#### [Activity]
In the listing below, find the line with "whether Small Business", then repeat exactly every line from the top through that one.

"""

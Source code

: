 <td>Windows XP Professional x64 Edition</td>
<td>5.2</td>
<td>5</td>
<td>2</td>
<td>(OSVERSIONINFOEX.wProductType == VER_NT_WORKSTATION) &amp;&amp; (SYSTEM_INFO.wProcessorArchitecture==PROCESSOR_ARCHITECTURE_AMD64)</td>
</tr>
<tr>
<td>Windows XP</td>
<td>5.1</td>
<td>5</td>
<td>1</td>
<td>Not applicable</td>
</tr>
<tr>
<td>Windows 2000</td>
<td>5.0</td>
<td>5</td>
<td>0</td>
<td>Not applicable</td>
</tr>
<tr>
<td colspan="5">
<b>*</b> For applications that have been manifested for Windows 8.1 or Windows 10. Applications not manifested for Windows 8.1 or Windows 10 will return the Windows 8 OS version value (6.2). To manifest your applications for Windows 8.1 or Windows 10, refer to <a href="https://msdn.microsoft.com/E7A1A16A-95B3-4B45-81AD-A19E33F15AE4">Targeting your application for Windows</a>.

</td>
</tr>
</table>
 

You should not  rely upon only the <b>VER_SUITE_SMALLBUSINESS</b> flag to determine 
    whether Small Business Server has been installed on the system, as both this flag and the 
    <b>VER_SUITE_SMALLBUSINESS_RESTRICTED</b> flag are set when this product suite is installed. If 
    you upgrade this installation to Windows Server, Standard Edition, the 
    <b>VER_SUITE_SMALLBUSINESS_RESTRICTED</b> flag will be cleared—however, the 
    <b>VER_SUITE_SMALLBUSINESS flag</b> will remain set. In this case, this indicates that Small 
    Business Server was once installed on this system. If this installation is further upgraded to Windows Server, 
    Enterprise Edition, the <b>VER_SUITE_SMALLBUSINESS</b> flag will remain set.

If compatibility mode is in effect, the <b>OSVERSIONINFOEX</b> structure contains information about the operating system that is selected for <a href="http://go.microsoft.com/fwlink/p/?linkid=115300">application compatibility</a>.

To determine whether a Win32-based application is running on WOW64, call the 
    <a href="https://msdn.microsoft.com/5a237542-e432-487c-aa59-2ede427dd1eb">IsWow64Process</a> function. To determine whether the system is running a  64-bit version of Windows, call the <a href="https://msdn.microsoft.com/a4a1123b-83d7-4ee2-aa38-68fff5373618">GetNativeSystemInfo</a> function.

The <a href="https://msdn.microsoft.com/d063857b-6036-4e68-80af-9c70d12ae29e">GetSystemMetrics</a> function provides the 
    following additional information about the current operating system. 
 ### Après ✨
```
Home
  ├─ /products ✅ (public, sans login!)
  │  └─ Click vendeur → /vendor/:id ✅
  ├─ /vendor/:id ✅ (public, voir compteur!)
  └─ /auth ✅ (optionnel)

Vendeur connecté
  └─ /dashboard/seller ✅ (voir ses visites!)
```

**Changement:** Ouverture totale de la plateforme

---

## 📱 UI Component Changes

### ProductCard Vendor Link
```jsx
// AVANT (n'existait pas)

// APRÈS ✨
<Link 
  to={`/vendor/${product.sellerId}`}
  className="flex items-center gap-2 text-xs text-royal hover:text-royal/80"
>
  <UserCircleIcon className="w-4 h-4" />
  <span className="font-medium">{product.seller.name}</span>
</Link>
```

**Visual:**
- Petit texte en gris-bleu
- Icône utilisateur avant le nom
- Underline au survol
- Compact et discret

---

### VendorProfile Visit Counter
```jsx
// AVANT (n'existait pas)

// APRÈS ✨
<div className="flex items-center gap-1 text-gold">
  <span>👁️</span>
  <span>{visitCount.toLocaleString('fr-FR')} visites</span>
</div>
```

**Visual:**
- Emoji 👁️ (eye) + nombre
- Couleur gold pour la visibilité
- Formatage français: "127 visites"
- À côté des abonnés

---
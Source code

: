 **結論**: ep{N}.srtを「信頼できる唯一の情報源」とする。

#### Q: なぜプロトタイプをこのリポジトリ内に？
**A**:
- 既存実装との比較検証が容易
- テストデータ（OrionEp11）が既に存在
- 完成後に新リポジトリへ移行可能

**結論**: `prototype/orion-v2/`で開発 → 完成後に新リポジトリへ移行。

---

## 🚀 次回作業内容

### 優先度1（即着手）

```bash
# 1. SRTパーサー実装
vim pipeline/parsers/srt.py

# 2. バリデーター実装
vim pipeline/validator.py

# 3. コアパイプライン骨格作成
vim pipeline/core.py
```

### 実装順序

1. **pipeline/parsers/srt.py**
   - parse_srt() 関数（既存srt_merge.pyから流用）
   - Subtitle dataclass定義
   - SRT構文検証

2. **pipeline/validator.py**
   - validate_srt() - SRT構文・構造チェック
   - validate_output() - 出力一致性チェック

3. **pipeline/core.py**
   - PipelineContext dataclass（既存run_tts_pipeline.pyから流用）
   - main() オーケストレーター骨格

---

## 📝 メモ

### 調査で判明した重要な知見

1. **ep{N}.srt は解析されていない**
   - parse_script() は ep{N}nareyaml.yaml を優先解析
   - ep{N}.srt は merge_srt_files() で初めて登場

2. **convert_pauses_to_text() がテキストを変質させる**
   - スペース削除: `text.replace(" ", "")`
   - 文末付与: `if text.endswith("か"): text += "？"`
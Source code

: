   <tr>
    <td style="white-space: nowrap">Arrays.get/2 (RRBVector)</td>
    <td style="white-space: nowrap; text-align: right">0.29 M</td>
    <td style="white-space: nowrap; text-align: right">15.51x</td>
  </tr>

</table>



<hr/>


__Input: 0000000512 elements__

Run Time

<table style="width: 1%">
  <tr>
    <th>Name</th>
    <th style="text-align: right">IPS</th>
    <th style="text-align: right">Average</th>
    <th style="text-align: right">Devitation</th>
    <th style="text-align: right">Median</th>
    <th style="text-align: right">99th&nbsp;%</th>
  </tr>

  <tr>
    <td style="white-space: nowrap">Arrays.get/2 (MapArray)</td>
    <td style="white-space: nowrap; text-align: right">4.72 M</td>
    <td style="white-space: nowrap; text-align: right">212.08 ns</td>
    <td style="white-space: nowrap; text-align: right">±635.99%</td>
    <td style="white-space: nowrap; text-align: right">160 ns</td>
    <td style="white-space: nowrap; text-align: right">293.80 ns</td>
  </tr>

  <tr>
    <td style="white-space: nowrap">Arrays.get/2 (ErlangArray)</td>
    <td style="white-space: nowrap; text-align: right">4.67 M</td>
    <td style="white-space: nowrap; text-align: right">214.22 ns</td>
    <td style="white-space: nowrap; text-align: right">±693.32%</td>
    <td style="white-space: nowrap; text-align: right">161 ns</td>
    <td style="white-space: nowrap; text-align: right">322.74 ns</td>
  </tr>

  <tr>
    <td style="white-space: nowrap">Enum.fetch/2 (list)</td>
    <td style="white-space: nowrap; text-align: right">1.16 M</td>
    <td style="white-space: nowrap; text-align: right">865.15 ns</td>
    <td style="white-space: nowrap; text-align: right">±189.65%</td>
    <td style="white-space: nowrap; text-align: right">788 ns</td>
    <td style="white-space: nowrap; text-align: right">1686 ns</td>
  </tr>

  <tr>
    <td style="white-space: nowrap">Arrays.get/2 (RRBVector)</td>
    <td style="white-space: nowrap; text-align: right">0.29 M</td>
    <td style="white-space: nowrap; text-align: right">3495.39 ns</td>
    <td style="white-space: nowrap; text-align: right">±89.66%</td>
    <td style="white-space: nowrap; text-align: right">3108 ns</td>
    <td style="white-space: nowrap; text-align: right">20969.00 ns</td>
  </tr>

"""

#### [Answer to this task]
Source code

: <td>Windows XP Professional x64 Edition</td>
<td>5.2</td>
<td>5</td>
<td>2</td>
<td>(OSVERSIONINFOEX.wProductType == VER_NT_WORKSTATION) &amp;&amp; (SYSTEM_INFO.wProcessorArchitecture==PROCESSOR_ARCHITECTURE_AMD64)</td>
</tr>
<tr>
<td>Windows XP</td>
<td>5.1</td>
<td>5</td>
<td>1</td>
<td>Not applicable</td>
</tr>
<tr>
<td>Windows 2000</td>
<td>5.0</td>
<td>5</td>
<td>0</td>
<td>Not applicable</td>
</tr>
<tr>
<td colspan="5">
<b>*</b> For applications that have been manifested for Windows 8.1 or Windows 10. Applications not manifested for Windows 8.1 or Windows 10 will return the Windows 8 OS version value (6.2). To manifest your applications for Windows 8.1 or Windows 10, refer to <a href="https://msdn.microsoft.com/E7A1A16A-95B3-4B45-81AD-A19E33F15AE4">Targeting your application for Windows</a>.

</td>
</tr>
</table>
 

You should not  rely upon only the <b>VER_SUITE_SMALLBUSINESS</b> flag to determine 
    whether Small Business Server has been installed on the system, as both this flag and the 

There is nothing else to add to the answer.